SINC(I)   25518
INSTITUTO DE INVESTIGACION EN SEÑALES, SISTEMAS E INTELIGENCIA COMPUTACIONAL
Unidad Ejecutora - UE
congresos y reuniones científicas
Título:
Non-negative matrix factorization for prediction of gene annotations
Autor/es:
LEALE, G.; DI PERSIA, L. E.; MILONE, D.H.; STEGMAYER, G.
Reunión:
Conferencia; 4th ISCB-LA Bioinformatics Conference; 2016
Resumen:
The accurate prediction of gene annotations is currently an important issue in modern computational biology. A list of putative terms/labels can be provided by the Gene Ontology(GO) and used to design targeted biological experiments in order to generate novel and validated knowledge. However, the handmade curation process of novel annotations is very time-consuming and costly.

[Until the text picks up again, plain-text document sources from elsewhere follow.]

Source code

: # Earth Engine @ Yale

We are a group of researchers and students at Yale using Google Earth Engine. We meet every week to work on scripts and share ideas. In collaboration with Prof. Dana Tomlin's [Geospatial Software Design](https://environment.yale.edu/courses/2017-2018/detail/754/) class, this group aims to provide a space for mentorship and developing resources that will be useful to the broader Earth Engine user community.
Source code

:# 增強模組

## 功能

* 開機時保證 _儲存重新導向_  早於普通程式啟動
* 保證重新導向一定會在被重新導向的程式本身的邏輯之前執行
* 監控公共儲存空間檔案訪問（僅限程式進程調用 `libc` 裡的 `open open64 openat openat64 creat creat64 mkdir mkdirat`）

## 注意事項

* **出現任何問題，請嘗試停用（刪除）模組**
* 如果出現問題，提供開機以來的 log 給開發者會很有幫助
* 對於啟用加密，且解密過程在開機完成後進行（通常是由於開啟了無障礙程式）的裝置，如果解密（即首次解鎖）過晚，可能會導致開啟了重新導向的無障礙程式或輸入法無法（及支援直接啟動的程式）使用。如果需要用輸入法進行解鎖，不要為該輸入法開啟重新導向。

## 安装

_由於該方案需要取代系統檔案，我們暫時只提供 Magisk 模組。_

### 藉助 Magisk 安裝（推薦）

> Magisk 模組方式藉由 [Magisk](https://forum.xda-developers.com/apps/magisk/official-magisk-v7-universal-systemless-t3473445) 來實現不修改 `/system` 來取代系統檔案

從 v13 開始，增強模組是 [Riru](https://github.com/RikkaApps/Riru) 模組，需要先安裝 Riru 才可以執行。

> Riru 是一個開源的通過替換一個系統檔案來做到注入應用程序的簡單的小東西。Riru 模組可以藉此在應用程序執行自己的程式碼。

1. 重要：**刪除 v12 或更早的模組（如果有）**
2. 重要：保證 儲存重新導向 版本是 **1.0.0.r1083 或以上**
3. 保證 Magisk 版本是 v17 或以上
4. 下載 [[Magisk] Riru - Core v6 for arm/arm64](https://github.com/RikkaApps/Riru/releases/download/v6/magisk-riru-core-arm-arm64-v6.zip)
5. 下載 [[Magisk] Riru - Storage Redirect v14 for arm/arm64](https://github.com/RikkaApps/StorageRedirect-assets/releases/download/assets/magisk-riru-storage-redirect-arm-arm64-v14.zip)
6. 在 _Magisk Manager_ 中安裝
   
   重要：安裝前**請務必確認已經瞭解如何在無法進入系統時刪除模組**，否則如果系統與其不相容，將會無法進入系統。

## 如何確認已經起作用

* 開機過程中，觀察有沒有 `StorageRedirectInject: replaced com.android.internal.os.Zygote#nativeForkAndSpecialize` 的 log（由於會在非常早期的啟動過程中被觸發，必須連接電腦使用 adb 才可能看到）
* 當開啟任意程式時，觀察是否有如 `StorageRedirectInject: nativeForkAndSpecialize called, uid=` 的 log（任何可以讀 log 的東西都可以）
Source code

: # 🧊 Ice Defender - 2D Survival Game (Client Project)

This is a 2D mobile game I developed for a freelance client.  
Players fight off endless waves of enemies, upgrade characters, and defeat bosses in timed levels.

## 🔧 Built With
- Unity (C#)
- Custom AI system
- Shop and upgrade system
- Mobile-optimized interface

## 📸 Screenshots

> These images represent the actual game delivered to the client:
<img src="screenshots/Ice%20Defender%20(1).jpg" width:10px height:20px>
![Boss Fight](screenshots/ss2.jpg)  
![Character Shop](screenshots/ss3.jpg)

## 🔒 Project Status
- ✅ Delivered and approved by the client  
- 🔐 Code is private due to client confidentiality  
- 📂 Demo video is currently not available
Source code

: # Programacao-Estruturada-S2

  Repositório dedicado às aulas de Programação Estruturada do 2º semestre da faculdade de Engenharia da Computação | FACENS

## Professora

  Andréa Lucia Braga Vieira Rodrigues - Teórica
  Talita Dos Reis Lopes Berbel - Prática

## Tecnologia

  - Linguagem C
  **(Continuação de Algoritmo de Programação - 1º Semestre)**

Thus novel computational tools are needed to reliably predict likely annotations and quicken the discovery of new gene functions. The proximity between GO terms (semantic similarity) can be measured through any of existing semantic measures available, in order to build a distance matrix of GO annotations (dGO) between a group of genes of interest. However, for the case of novel or non-annotated genes, this matrix will have many empty positions. Thus their similarity to annotated genes in order to infer semantically closed annotations could not be calculated. We will show how it is possible to fully reconstruct dGO by using other available information source for the genes (such as expression levels), and afterwards infer their GO labels. We have presented a novel approach to the of prediction of gene annotations based on NNMF fusion of the semantic and expression distances among genes, that uses the fusion to complete the unknown part of the semantic distance matrix. The reconstructed semantic matrix can be then used to infer candidates terms for the unknown genes. This approach can yield a sensitivity and precision comparable and extremely close to the one obtained by using the real semantic distance information, which shows that the NMF fusion approach was successful in capturing the information structure of the dGO matrix.